Baleshwar Temple Champawat
An illustration of artistic greatness, the Baleshwar temple is committed to the ‘destroyer’ Lord Shiva. History proposes that the Baleshwar temple was built by the early rulers of the Chand dynasty. The sanctuary flaunts South Indian architecture with mind-boggling stone carvings done on the ceilings.
Katarmal Sun Temple
Dedicated to Lord Burhadita or Vriddhaditya (old Sun god), Katarmal Sun Temple is a 9th-century temple built by Katarmalla, a Katyuri ruler. It highlights perfect wood carvings done on the entryways and boards of the temple. Sanctuary building faces the east so that the first rays of the sun fall on the shiva lingam enshrined at the temple. This consecrated sanctuary is hailed as the second most beautiful shrine in India, after the Konark Sun temple.
Inherent in the 9th century, Mahasudevta sanctuary is dedicated to Lord Mahasu, the “God of Justice” also respected as the essential deity of the space. It is built in the Huna Architecture style however over the ages, it has embraced a mixed style.
It is well known as where Lord Shiva got married to Goddess Parvati. One can visit here during their visit to Kedarnath Dham or during Char Dham yatra.
Locally well known as ‘Lokeswara’, Lakhamandal is a Hindu sanctuary complex built between the 12th – 15th century in the Jaunsar – Bewar region of Dehradun district. The temple brags Nagara Style architecture and is dedicated to Lord Shiva. This antiquated Hindu sanctuary is very famous among the Shakti Cult. The star fascination of Lakhamandal is the graphite lingam that emancipates cosmic energy.
Tucket at a height of 1126m is the divine Baijnath Temple dedicated to Lord Vaidyanath. Worked by the Katyuri rulers of Kumaon in around 1150AD. The sanctuary has brilliant architecture and houses a stone effigy of Goddess Parvati etched in black stone.
The tiny hamlet of Devalgarh cuddled calmly in the Pauri district houses several temples having utmost religious importance in the lives of individuals.

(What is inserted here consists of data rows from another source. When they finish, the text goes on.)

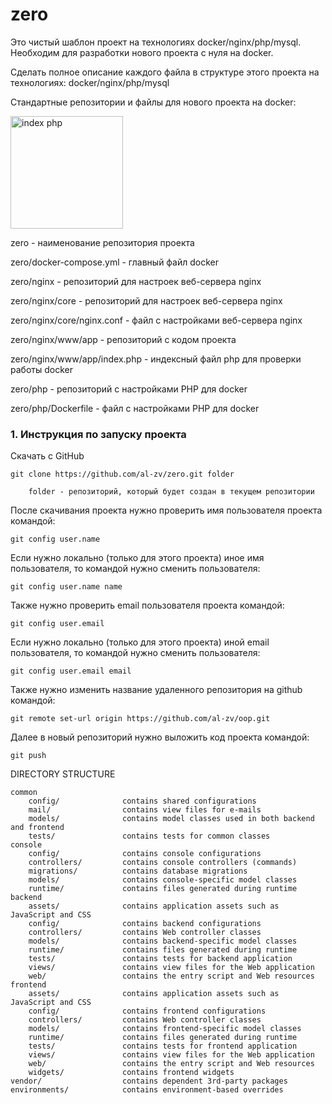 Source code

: # zero

Это чистый шаблон проект на технологиях docker/nginx/php/mysql. Необходим для разработки нового проекта с нуля на docker.

Сделать полное описание каждого файла в структуре этого проекта на технологиях: docker/nginx/php/mysql

Стандартные репозитории и файлы для нового проекта на docker:

<img width="180" alt="index php" src="https://github.com/al-zv/zero/assets/63869857/77fd833a-1d9b-4e59-96e5-4f60e80f1e69">

zero - наименование репозитория проекта

zero/docker-compose.yml - главный файл docker


zero/nginx - репозиторий для настроек веб-сервера nginx

zero/nginx/core - репозиторий для настроек веб-сервера nginx

zero/nginx/core/nginx.conf - файл с настройками веб-сервера nginx


zero/nginx/www/app - репозиторий с кодом проекта

zero/nginx/www/app/index.php - индексный файл php для проверки работы docker


zero/php - репозиторий с настройками PHP для docker

zero/php/Dockerfile - файл с настройками PHP для docker

### <a name="21">1. Инструкция по запуску проекта</a> 

Скачать с GitHub

    git clone https://github.com/al-zv/zero.git folder

        folder - репозиторий, который будет создан в текущем репозитории

После скачивания проекта нужно проверить имя пользователя проекта командой:

    git config user.name

Если нужно локально (только для этого проекта) иное имя пользователя, то командой нужно сменить пользователя:

    git config user.name name

Также нужно проверить email пользователя проекта командой:

    git config user.email

Если нужно локально (только для этого проекта) иной email пользователя, то командой нужно сменить пользователя:

    git config user.email email

Также нужно изменить название удаленного репозитория на github командой:

    git remote set-url origin https://github.com/al-zv/oop.git

Далее в новый репозиторий нужно выложить код проекта командой:

    git push
    


DIRECTORY STRUCTURE

    common
        config/              contains shared configurations
        mail/                contains view files for e-mails
        models/              contains model classes used in both backend and frontend
        tests/               contains tests for common classes    
    console
        config/              contains console configurations
        controllers/         contains console controllers (commands)
        migrations/          contains database migrations
        models/              contains console-specific model classes
        runtime/             contains files generated during runtime
    backend
        assets/              contains application assets such as JavaScript and CSS
        config/              contains backend configurations
        controllers/         contains Web controller classes
        models/              contains backend-specific model classes
        runtime/             contains files generated during runtime
        tests/               contains tests for backend application    
        views/               contains view files for the Web application
        web/                 contains the entry script and Web resources
    frontend
        assets/              contains application assets such as JavaScript and CSS
        config/              contains frontend configurations
        controllers/         contains Web controller classes
        models/              contains frontend-specific model classes
        runtime/             contains files generated during runtime
        tests/               contains tests for frontend application
        views/               contains view files for the Web application
        web/                 contains the entry script and Web resources
        widgets/             contains frontend widgets
    vendor/                  contains dependent 3rd-party packages
    environments/            contains environment-based overrides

Inferable from its regal past, the town has several amazing temples that are a delusion of the radiant period particularly the Laxmi Narayan sanctuary, Gauri Devi sanctuary, and Raj Rajeshwari sanctuary, exhibiting the Garhwal architecture.
The temple city of Jageshwar in Almora locale of Uttarakhand is well known for its cluster of 12th huge and small sanctuaries that date back to the 9th – 13th century AD. The vast majority of these sanctuaries at Jageshwar Dham enshrines stone lingams.
The presence of wonderful stone and wooden temples of this ‘Dev Bhumi’ proves that the architectural skills are highly developed. Uttarakhand is such a divine and architecturally rich place, which everyone should have a visit at.